Il senso di appartenenza dei collaboratori è la chiave del successo

 

Tutti i ristoratori dovrebbero poter contare su risorse capaci di prendersi responsabilità e agire sempre e tempestivamente nel bene del gruppo, anche se questo dovesse comportare, per esempio, lavare i bicchieri se la lavastoviglie si guasta. I collaboratori che “vivono” l’azienda e si sentono parte di un gruppo con orgoglio contribuiranno ai successi del team e li comunicheranno meglio. Per rendere più motivati i propri collaboratori o per evitare cali motivazionali, è possibile lavorare in prevenzione rendendoli “appartenenti”. Il cambiamento all’interno di un’azienda parte sempre dall’alto, ma non ha sviluppo se l’intero gruppo non si sente appartenente, se non è formato e se non è motivato a cambiare. Cito un vecchio adagio: “se fai quello che hai sempre fatto, otterrai quello che hai sempre ottenuto”.
Il modo con il quale i manager si rivolgono ai membri del gruppo è già indicativo del futuro che quel gruppo potrà avere. Esistono molti modi diversi di chiamare i collaboratori: dipendenti, risorse, staff, squadra, ecc. È vero che un’azienda ha bisogno di un imprenditore per avviarla ed è altrettanto vero che l’imprenditore necessita di un buon management per raggiungere le mete che si è prefisso. Tuttavia, senza l’energia e il lavoro di camerieri, cuochi e di tutte quelle azioni pratiche che consentono la messa in opera del prodotto o del servizio, il ristorante non potrà avere un futuro prospero. Ecco perché è strategico fidelizzare i collaboratori prima di soddisfare i clienti.

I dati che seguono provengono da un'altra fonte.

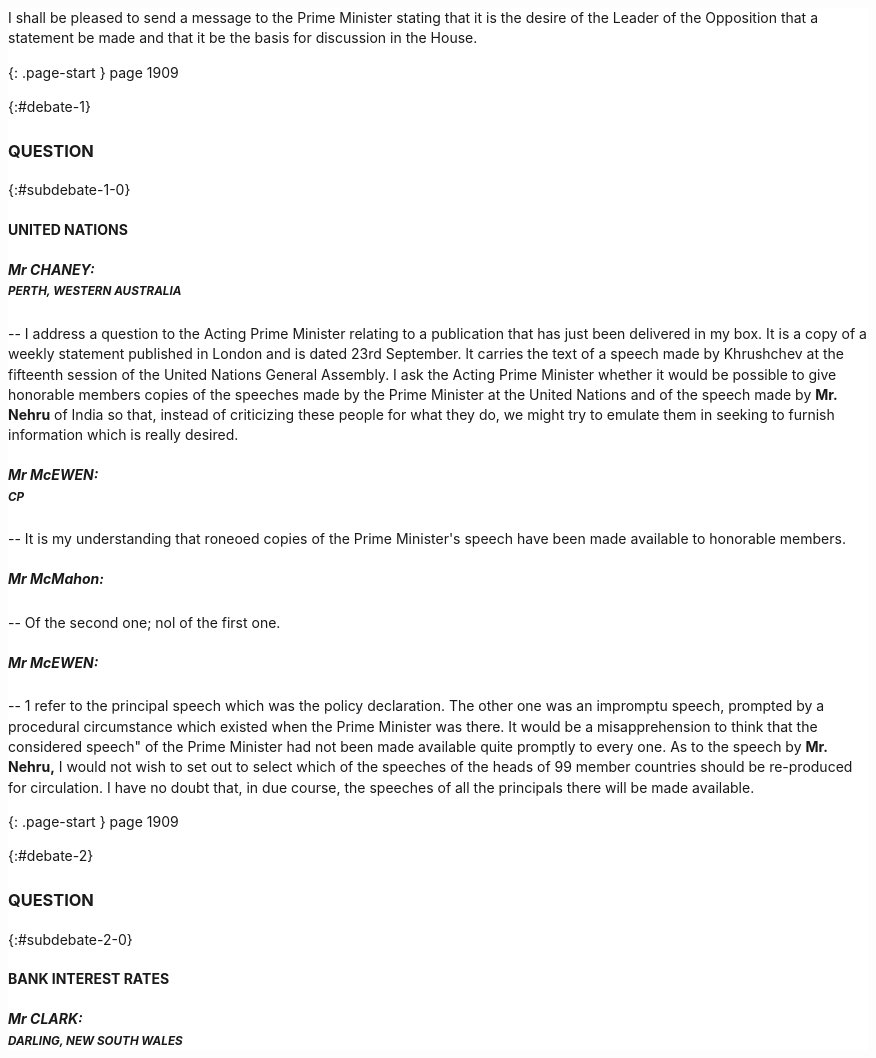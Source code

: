 I  shall be pleased to send a message to the Prime Minister stating that it is the desire of the Leader of the Opposition that  a  statement be made and that it be the basis for discussion in the House. 

{: .page-start }
page 1909

{:#debate-1}
### QUESTION

{:#subdebate-1-0}
#### UNITED NATIONS

##### Mr CHANEY:<br><small class="text-muted">PERTH, WESTERN AUSTRALIA</small>

-- I address a question to the Acting Prime Minister relating to a publication that has just been delivered in my box. It is a copy of a weekly statement published in London and is dated 23rd September. lt carries the text of a speech made by Khrushchev at the fifteenth session of the United Nations General Assembly. I ask the Acting Prime Minister whether it would be possible to give honorable members copies of the speeches made by the Prime Minister at the United Nations and of the speech made by  **Mr. Nehru**  of India so that, instead of criticizing these people for what they do, we might try to emulate them in seeking to furnish information which is really desired. 

##### Mr McEWEN:<br><small class="text-muted">CP</small>

-- It is my understanding that roneoed copies of the Prime Minister's speech have been made available to honorable members. 

##### Mr McMahon:

-- Of the second one; nol of the first one. 

##### Mr McEWEN:

-- 1 refer to the principal speech which was the policy declaration. The other one was an impromptu speech, prompted by a procedural circumstance which existed when the Prime Minister was there. It would be a misapprehension to think that the considered speech" of the Prime Minister had not been made available quite promptly to every one. As to the speech by  **Mr. Nehru,**  I would not wish to set out to select which of the speeches of the heads of 99 member countries should be re-produced for circulation. I have no doubt that, in due course, the speeches of all the principals there will be made available. 

{: .page-start }
page 1909

{:#debate-2}
### QUESTION

{:#subdebate-2-0}
#### BANK INTEREST RATES

##### Mr CLARK:<br><small class="text-muted">DARLING, NEW SOUTH WALES</small>
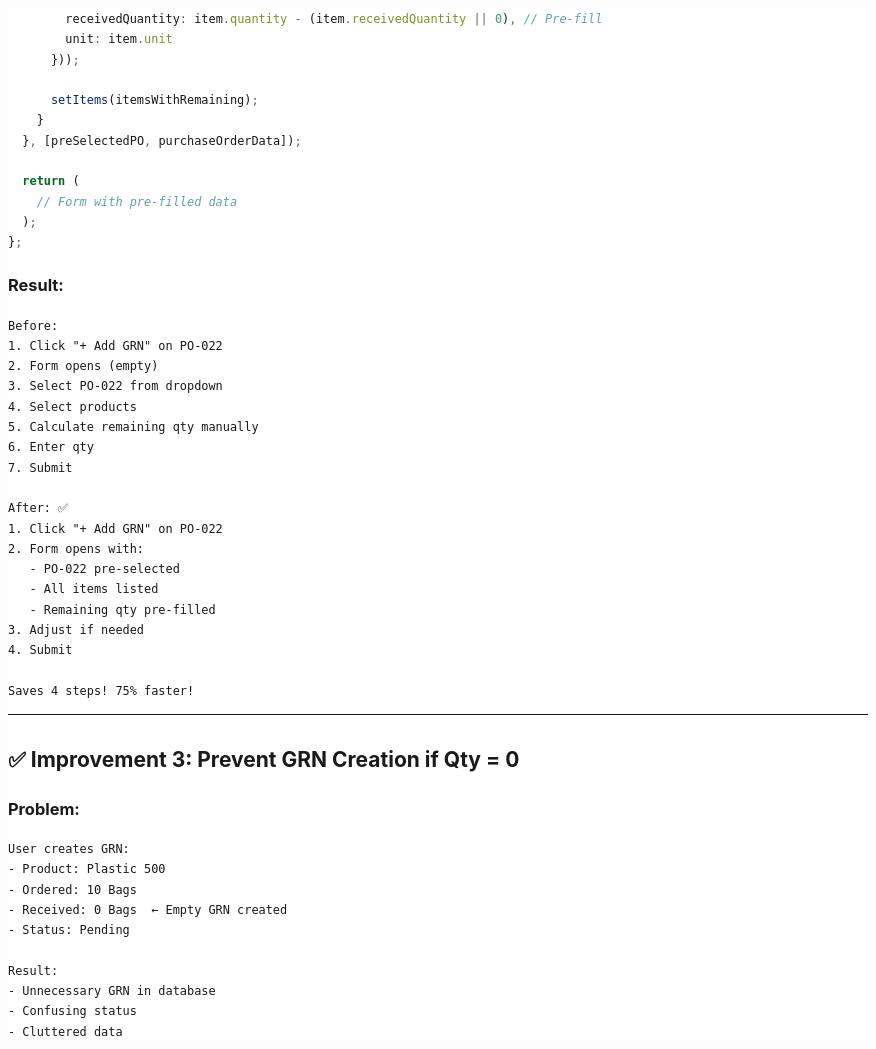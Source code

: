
 ```javascript
        receivedQuantity: item.quantity - (item.receivedQuantity || 0), // Pre-fill
        unit: item.unit
      }));
      
      setItems(itemsWithRemaining);
    }
  }, [preSelectedPO, purchaseOrderData]);
  
  return (
    // Form with pre-filled data
  );
};
```

### **Result:**
```
Before:
1. Click "+ Add GRN" on PO-022
2. Form opens (empty)
3. Select PO-022 from dropdown
4. Select products
5. Calculate remaining qty manually
6. Enter qty
7. Submit

After: ✅
1. Click "+ Add GRN" on PO-022
2. Form opens with:
   - PO-022 pre-selected
   - All items listed
   - Remaining qty pre-filled
3. Adjust if needed
4. Submit

Saves 4 steps! 75% faster!
```

---

## ✅ **Improvement 3: Prevent GRN Creation if Qty = 0**

### **Problem:**
```
User creates GRN:
- Product: Plastic 500
- Ordered: 10 Bags
- Received: 0 Bags  ← Empty GRN created
- Status: Pending

Result:
- Unnecessary GRN in database
- Confusing status
- Cluttered data
```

Ma come fidelizzare i collaboratori e creare dei veri “appartenenti”? La risposta è semplice: bisogna accontentarli. Ecco dunque le 10 azioni che il responsabile del ristorante deve intraprendere per centrare l’obiettivo:
1. dare il buon esempio frequentando corsi di formazione e di aggiornamento;
2. organizzare corsi di formazione e di aggiornamento per i collaboratori, accertandosi dei contenuti e, a fine corso, far fare dei test sulla comprensione e fare svolgere delle azioni pratiche nel ristorante;
3. accertarsi sempre che quando si spiega una mansione, un nuovo compito o un nuovo servizio, tutto sia compreso esattamente. Non basta il tipico “si” in risposta, bisogna fare domande su come si applicheranno le mansioni e monitorare che vengano svolte esattamente come richiesto. Meglio scrivere le procedure quando questo è necessario.
4. Avvalersi di un sistema di misurazione dei risultati appoggiandosi a dei consulenti;
5. organizzare una buona biblioteca all’interno dell’azienda dove sia facile consultare i testi;
6. effettuare verifiche e test periodici per verificare il grado di competenza e di servizio che viene offerto dai collaboratori;
7. effettuare verifiche e test periodici per verificare il clima aziendale;
8. attivare un sistema di monitoraggio e relativi Kpi (indicatori chiave di prestazioni) per ogni mansione che permetta di verificare l’andamento di ogni aerea; per esempio, quante lamentele ha ricevuto un determinato cameriere in una settimana;
9. effettuare verifiche e test periodici per verificare le competenze e il clima aziendale dei concorrenti, come spunto per migliorare il proprio;
10. fare in modo che gli “appartenenti” si sentano realmente parte del gioco, con una serie di azioni costanti e motivazionali.